Records supplied: Begin

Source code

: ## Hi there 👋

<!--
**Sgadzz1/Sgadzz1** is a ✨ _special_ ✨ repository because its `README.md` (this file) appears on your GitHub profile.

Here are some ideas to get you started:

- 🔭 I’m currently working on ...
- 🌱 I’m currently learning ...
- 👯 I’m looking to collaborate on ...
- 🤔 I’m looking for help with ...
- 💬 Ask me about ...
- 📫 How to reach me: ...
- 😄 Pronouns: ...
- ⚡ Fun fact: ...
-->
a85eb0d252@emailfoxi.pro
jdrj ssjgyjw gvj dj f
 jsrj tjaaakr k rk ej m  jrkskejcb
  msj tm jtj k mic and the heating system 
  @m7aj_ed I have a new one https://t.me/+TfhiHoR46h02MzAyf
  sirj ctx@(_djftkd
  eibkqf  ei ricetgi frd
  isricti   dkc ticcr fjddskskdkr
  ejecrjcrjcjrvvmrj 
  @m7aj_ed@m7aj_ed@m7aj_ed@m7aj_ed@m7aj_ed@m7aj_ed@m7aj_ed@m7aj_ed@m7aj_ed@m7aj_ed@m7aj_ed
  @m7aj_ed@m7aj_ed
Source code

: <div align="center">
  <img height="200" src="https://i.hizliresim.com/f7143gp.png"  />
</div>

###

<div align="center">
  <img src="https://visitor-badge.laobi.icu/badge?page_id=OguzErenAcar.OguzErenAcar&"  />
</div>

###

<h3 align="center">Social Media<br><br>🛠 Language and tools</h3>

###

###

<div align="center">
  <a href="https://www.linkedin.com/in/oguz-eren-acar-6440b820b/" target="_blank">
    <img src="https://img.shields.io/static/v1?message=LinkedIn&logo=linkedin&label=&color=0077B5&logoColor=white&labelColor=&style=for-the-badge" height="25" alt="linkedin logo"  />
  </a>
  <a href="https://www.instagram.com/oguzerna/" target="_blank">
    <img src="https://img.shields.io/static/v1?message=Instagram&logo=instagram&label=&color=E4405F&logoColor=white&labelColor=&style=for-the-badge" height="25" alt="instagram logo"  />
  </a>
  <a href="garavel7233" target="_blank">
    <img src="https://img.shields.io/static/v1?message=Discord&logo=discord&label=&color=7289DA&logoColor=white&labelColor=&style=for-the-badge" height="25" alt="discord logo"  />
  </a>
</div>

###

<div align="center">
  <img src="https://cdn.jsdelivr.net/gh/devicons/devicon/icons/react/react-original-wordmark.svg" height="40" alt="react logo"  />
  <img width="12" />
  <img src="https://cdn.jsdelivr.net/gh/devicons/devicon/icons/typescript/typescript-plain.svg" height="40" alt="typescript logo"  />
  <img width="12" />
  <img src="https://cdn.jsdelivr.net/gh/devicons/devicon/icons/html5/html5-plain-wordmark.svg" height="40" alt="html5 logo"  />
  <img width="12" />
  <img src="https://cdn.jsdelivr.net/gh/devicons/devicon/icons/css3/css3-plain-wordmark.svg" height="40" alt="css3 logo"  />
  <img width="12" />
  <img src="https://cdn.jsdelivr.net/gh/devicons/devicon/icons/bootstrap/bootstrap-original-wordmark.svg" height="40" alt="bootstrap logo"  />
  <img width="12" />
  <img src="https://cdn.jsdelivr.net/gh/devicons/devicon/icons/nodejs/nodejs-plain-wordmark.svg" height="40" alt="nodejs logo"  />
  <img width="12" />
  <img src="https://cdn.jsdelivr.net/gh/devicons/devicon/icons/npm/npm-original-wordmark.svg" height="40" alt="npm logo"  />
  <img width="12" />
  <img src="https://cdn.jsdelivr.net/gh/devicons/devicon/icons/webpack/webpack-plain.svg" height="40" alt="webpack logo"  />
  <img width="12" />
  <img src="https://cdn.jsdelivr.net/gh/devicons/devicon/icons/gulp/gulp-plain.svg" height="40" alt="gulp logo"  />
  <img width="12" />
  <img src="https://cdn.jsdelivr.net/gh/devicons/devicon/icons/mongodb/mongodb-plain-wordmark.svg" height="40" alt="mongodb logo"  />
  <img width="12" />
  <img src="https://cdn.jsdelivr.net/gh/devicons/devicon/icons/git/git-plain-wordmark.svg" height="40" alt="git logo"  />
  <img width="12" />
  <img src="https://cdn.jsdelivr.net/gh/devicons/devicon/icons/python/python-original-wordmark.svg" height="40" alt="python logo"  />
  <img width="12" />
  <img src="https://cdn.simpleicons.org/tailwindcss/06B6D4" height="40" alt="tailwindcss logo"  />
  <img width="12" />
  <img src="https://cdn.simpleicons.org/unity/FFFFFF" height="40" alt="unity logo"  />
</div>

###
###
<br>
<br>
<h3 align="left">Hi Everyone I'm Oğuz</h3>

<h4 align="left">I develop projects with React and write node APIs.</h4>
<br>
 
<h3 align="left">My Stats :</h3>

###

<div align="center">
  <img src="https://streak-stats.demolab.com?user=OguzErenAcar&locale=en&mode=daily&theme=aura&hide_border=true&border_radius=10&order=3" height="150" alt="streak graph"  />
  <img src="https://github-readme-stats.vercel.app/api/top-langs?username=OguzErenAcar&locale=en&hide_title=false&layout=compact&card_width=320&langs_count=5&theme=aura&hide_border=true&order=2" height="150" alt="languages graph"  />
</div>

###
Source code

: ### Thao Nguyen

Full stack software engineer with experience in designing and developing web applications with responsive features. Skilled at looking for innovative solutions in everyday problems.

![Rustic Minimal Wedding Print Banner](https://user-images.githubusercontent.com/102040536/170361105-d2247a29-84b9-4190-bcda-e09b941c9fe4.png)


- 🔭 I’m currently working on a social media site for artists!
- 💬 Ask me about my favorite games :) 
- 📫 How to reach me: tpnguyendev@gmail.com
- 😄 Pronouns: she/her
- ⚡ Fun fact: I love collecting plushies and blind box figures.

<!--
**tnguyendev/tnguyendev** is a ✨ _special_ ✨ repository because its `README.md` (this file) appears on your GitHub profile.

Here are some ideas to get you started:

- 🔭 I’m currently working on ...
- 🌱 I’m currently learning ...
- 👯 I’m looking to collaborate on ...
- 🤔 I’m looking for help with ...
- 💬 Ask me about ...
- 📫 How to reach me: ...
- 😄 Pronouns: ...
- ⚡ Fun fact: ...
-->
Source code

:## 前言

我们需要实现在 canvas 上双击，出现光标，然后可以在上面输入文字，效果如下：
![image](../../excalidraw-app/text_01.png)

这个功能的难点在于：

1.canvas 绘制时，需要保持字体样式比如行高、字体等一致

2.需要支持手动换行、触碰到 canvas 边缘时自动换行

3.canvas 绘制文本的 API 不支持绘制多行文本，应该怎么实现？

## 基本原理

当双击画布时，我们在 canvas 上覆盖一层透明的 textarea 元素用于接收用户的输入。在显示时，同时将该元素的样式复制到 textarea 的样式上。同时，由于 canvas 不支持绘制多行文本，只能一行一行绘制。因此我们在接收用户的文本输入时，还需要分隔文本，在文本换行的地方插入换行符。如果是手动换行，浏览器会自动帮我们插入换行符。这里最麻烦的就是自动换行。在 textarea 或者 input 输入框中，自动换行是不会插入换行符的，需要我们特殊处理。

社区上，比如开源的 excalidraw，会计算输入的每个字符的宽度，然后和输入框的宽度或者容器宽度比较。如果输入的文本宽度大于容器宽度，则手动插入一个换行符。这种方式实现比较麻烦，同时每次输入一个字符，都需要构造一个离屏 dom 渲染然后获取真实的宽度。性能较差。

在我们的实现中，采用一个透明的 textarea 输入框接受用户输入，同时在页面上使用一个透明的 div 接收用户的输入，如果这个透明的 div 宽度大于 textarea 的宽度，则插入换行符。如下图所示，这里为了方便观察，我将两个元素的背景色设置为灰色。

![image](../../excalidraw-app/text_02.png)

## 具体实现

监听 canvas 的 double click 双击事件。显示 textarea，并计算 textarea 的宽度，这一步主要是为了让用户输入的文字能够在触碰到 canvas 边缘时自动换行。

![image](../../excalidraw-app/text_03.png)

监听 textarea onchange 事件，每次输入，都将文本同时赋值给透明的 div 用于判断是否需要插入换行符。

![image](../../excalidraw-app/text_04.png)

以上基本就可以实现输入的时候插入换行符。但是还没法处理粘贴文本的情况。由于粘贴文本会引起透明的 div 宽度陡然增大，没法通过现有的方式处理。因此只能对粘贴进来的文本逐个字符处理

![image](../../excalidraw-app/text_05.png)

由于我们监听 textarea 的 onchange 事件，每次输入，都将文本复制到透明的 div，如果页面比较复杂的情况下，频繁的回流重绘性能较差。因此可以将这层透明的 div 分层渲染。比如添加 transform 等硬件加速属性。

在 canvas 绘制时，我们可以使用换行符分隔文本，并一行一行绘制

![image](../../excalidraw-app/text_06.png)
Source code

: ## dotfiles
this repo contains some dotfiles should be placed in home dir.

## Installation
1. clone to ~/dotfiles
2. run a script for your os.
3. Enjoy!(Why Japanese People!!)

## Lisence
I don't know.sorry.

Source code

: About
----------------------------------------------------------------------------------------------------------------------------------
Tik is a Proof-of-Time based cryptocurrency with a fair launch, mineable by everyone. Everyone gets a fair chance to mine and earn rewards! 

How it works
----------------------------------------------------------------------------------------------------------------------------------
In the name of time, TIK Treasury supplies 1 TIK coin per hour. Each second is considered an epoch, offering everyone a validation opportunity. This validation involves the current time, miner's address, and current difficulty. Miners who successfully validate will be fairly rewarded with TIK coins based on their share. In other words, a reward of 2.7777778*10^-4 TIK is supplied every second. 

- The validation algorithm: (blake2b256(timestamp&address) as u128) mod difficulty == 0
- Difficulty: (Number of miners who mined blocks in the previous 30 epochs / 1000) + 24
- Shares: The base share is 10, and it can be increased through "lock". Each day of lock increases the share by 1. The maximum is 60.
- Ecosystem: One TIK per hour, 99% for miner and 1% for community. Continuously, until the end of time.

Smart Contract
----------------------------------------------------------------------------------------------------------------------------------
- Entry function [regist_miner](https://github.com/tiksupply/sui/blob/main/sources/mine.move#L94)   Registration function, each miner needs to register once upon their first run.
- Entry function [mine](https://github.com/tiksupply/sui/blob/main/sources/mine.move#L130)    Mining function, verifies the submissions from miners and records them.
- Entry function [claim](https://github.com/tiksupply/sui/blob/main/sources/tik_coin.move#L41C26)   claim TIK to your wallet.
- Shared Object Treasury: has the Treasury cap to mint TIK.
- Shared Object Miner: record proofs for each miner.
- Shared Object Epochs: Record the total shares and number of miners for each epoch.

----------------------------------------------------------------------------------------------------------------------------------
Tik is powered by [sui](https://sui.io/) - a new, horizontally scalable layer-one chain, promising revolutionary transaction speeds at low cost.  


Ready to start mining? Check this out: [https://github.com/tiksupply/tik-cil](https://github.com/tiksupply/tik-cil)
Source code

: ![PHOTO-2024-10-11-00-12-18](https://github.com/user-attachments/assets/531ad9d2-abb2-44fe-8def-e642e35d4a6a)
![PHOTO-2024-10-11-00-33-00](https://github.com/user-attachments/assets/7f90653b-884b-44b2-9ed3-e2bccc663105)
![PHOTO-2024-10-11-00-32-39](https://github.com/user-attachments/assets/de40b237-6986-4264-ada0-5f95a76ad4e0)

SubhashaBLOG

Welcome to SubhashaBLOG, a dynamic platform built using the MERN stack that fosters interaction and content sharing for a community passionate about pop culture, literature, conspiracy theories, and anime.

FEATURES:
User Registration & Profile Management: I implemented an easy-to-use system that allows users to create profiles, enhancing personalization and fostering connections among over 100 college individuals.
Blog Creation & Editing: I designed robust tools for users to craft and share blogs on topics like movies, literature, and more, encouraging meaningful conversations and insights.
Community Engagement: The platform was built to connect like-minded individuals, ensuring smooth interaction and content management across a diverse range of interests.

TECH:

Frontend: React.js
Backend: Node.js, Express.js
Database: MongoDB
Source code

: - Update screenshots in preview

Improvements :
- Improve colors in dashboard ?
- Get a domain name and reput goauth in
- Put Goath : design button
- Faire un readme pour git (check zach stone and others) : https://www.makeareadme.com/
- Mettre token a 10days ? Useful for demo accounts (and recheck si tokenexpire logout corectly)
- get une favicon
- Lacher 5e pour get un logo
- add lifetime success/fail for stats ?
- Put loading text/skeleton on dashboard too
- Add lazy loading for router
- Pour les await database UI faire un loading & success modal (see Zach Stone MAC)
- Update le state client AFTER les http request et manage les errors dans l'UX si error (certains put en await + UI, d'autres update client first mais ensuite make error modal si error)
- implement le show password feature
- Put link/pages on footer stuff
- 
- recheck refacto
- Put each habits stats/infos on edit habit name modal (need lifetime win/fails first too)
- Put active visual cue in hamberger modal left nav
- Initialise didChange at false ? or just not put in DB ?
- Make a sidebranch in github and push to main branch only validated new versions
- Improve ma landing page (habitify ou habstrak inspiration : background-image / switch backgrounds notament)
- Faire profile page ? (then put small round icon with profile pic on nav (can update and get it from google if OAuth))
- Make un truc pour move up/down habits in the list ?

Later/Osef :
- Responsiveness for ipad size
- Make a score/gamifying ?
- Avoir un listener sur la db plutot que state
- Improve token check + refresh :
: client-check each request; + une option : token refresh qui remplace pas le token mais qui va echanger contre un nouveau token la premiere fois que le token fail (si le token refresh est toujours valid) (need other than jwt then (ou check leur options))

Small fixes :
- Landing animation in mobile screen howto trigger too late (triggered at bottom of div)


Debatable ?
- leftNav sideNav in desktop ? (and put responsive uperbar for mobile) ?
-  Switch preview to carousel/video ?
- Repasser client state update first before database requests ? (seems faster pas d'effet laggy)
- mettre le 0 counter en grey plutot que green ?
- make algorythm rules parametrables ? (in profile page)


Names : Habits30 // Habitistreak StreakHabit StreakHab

Records supplied: End

Assignment:
Only the number should be given: how many lines in the data contain the string "shields".

Exercise response:
3